Mission: Orca Network is dedicated to raising awareness of the whales of the Pacific Northwest, and the importance of providing them healthy and safe habitats.
Results: Over the past 15 years, Orca Network's Whale Sighting Network has grown from several hundred participants to 13,500 subscribers to our whale reports, and our Facebook page has grown to nearly 130,000 likes, with most of those active users. In 2001, we collected and shared 710 whale sightings reports; in 2010 it had grown to 2621 reports and continues to grow. These reports enable people to learn about the whales of the Pacific NW, and enable them to get to the shorelines to watch as they pass by. And most importantly, the sightings data is shared with researchers up and down the Pacific Coast, adding important data to studies being done to protect the Endangered Southern Resident orcas, humpbacks, Gray whales and other cetaceans. Orca Network has also been actively engaged in efforts to keep orcas out of captivity, with our focus on Lolita, or Tokitae, the L pod/Southern Resident orca captured off Whidbey Island in 1970, living in the smallest tank in the country at the Miami Seaquarium ever since. Orca Network also oversees the Central Puget Sound Marine Mammal Stranding Network, responding to hundreds of calls about stranded or dead marine mammals, conducting necropsies and testing to determine cause of death, which helps researchers understand the health of our marine mammals and ocean ecosystems.

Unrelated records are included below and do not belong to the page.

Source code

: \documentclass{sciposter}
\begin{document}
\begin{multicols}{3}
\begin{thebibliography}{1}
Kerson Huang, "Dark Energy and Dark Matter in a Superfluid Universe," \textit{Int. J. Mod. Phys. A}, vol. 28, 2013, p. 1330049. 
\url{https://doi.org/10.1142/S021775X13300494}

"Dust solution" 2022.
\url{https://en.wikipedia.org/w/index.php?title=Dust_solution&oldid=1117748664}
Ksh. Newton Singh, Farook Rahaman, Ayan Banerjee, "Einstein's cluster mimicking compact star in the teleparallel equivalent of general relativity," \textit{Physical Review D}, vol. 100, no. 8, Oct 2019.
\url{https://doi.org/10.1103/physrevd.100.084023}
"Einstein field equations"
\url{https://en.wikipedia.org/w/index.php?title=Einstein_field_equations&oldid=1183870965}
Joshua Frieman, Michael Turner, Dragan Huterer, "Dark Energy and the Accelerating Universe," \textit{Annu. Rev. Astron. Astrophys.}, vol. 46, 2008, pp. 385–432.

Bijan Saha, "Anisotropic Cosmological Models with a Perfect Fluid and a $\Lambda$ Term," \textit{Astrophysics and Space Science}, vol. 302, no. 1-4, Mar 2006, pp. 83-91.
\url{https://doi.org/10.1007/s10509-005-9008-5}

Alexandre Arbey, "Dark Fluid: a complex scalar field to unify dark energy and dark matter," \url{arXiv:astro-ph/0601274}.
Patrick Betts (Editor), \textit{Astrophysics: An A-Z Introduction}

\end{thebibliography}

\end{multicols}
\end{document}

We also conduct countless hours of education at the Coupeville Wharf, events, and on the beach, especially during seal pup season. Our newest project is the Langley Whale Center, in Langley, Whidbey Island, WA, open 11 am - 5 pm Thurs - Sunday - come visit us and learn about the whales and marine mammals of the Salish Sea!
Programs: Projects include our popular Whale Sighting Network, educational programs and materials, the Free Lolita project and the Central Puget Sound Marine Mammal Stranding Network.